What is being asked — Could you return the whole listing, character for character?
[[ Available data open ]]
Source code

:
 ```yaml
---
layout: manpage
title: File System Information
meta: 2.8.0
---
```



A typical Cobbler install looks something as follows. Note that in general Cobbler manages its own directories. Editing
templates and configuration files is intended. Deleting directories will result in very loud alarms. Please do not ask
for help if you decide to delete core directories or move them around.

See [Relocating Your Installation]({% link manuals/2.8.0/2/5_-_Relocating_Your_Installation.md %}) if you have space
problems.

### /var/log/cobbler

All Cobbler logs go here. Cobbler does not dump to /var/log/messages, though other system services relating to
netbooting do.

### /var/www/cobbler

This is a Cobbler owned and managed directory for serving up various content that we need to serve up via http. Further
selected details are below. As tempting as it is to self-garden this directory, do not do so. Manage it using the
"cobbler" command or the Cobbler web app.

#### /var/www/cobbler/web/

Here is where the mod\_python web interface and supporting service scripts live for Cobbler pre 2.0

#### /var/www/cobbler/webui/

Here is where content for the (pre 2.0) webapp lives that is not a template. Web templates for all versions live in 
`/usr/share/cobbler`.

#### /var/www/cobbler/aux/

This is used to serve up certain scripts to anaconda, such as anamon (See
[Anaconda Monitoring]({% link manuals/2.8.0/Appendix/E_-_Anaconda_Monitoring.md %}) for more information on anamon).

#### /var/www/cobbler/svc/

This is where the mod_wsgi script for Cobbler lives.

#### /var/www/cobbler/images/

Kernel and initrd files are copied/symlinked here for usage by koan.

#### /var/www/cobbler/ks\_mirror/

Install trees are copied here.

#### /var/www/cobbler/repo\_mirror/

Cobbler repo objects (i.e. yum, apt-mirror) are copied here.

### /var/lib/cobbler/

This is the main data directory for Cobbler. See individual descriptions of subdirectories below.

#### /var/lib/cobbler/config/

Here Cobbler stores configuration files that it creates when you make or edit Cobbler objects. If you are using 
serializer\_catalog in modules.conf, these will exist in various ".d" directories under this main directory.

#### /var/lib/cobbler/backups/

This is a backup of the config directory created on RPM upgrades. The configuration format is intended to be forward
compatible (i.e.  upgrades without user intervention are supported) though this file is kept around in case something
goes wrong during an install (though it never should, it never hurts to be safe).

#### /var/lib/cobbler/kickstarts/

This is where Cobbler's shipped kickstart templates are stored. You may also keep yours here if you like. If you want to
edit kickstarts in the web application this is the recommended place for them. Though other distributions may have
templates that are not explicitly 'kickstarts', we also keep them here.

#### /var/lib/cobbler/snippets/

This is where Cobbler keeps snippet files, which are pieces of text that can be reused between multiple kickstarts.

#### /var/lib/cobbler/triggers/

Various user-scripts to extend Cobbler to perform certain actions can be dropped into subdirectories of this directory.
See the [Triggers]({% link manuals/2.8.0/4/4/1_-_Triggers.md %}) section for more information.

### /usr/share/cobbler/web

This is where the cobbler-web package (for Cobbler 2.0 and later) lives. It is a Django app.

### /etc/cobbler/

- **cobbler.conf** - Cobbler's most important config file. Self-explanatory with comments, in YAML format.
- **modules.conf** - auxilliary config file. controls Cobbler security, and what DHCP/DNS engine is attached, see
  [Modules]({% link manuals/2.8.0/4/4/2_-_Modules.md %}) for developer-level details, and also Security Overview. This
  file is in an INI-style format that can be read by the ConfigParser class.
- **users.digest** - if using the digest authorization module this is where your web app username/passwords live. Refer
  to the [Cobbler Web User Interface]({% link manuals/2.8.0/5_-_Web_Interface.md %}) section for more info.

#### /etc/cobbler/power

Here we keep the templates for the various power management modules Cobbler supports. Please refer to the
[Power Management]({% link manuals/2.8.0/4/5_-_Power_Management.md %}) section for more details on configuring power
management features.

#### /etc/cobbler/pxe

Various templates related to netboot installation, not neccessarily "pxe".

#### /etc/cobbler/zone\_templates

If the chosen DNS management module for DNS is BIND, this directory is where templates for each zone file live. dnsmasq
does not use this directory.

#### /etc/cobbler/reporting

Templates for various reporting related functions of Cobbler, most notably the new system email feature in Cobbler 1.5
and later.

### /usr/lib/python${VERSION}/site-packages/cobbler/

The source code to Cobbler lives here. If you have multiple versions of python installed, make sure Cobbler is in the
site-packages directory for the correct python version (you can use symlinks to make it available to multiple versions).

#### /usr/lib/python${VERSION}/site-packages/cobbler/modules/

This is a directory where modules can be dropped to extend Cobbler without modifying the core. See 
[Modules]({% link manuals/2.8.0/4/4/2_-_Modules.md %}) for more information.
[[ Available data closed ]]
Written solution —
Source code

:
 ```yaml
---
layout: manpage
title: File System Information
meta: 2.8.0
---
```



A typical Cobbler install looks something as follows. Note that in general Cobbler manages its own directories. Editing
templates and configuration files is intended. Deleting directories will result in very loud alarms. Please do not ask
for help if you decide to delete core directories or move them around.

See [Relocating Your Installation]({% link manuals/2.8.0/2/5_-_Relocating_Your_Installation.md %}) if you have space
problems.

### /var/log/cobbler

All Cobbler logs go here. Cobbler does not dump to /var/log/messages, though other system services relating to
netbooting do.

### /var/www/cobbler

This is a Cobbler owned and managed directory for serving up various content that we need to serve up via http. Further
selected details are below. As tempting as it is to self-garden this directory, do not do so. Manage it using the
"cobbler" command or the Cobbler web app.

#### /var/www/cobbler/web/

Here is where the mod\_python web interface and supporting service scripts live for Cobbler pre 2.0

#### /var/www/cobbler/webui/

Here is where content for the (pre 2.0) webapp lives that is not a template. Web templates for all versions live in 
`/usr/share/cobbler`.

#### /var/www/cobbler/aux/

This is used to serve up certain scripts to anaconda, such as anamon (See
[Anaconda Monitoring]({% link manuals/2.8.0/Appendix/E_-_Anaconda_Monitoring.md %}) for more information on anamon).

#### /var/www/cobbler/svc/

This is where the mod_wsgi script for Cobbler lives.

#### /var/www/cobbler/images/

Kernel and initrd files are copied/symlinked here for usage by koan.

#### /var/www/cobbler/ks\_mirror/

Install trees are copied here.

#### /var/www/cobbler/repo\_mirror/

Cobbler repo objects (i.e. yum, apt-mirror) are copied here.

### /var/lib/cobbler/

This is the main data directory for Cobbler. See individual descriptions of subdirectories below.

#### /var/lib/cobbler/config/

Here Cobbler stores configuration files that it creates when you make or edit Cobbler objects. If you are using 
serializer\_catalog in modules.conf, these will exist in various ".d" directories under this main directory.

#### /var/lib/cobbler/backups/

This is a backup of the config directory created on RPM upgrades. The configuration format is intended to be forward
compatible (i.e.  upgrades without user intervention are supported) though this file is kept around in case something
goes wrong during an install (though it never should, it never hurts to be safe).

#### /var/lib/cobbler/kickstarts/

This is where Cobbler's shipped kickstart templates are stored. You may also keep yours here if you like. If you want to
edit kickstarts in the web application this is the recommended place for them. Though other distributions may have
templates that are not explicitly 'kickstarts', we also keep them here.

#### /var/lib/cobbler/snippets/

This is where Cobbler keeps snippet files, which are pieces of text that can be reused between multiple kickstarts.

#### /var/lib/cobbler/triggers/

Various user-scripts to extend Cobbler to perform certain actions can be dropped into subdirectories of this directory.
See the [Triggers]({% link manuals/2.8.0/4/4/1_-_Triggers.md %}) section for more information.

### /usr/share/cobbler/web

This is where the cobbler-web package (for Cobbler 2.0 and later) lives. It is a Django app.

### /etc/cobbler/

- **cobbler.conf** - Cobbler's most important config file. Self-explanatory with comments, in YAML format.
- **modules.conf** - auxilliary config file. controls Cobbler security, and what DHCP/DNS engine is attached, see
  [Modules]({% link manuals/2.8.0/4/4/2_-_Modules.md %}) for developer-level details, and also Security Overview. This
  file is in an INI-style format that can be read by the ConfigParser class.
- **users.digest** - if using the digest authorization module this is where your web app username/passwords live. Refer
  to the [Cobbler Web User Interface]({% link manuals/2.8.0/5_-_Web_Interface.md %}) section for more info.

#### /etc/cobbler/power

Here we keep the templates for the various power management modules Cobbler supports. Please refer to the
[Power Management]({% link manuals/2.8.0/4/5_-_Power_Management.md %}) section for more details on configuring power
management features.

#### /etc/cobbler/pxe

Various templates related to netboot installation, not neccessarily "pxe".

#### /etc/cobbler/zone\_templates

If the chosen DNS management module for DNS is BIND, this directory is where templates for each zone file live. dnsmasq
does not use this directory.

#### /etc/cobbler/reporting

Templates for various reporting related functions of Cobbler, most notably the new system email feature in Cobbler 1.5
and later.

### /usr/lib/python${VERSION}/site-packages/cobbler/

The source code to Cobbler lives here. If you have multiple versions of python installed, make sure Cobbler is in the
site-packages directory for the correct python version (you can use symlinks to make it available to multiple versions).

#### /usr/lib/python${VERSION}/site-packages/cobbler/modules/

This is a directory where modules can be dropped to extend Cobbler without modifying the core. See 
[Modules]({% link manuals/2.8.0/4/4/2_-_Modules.md %}) for more information.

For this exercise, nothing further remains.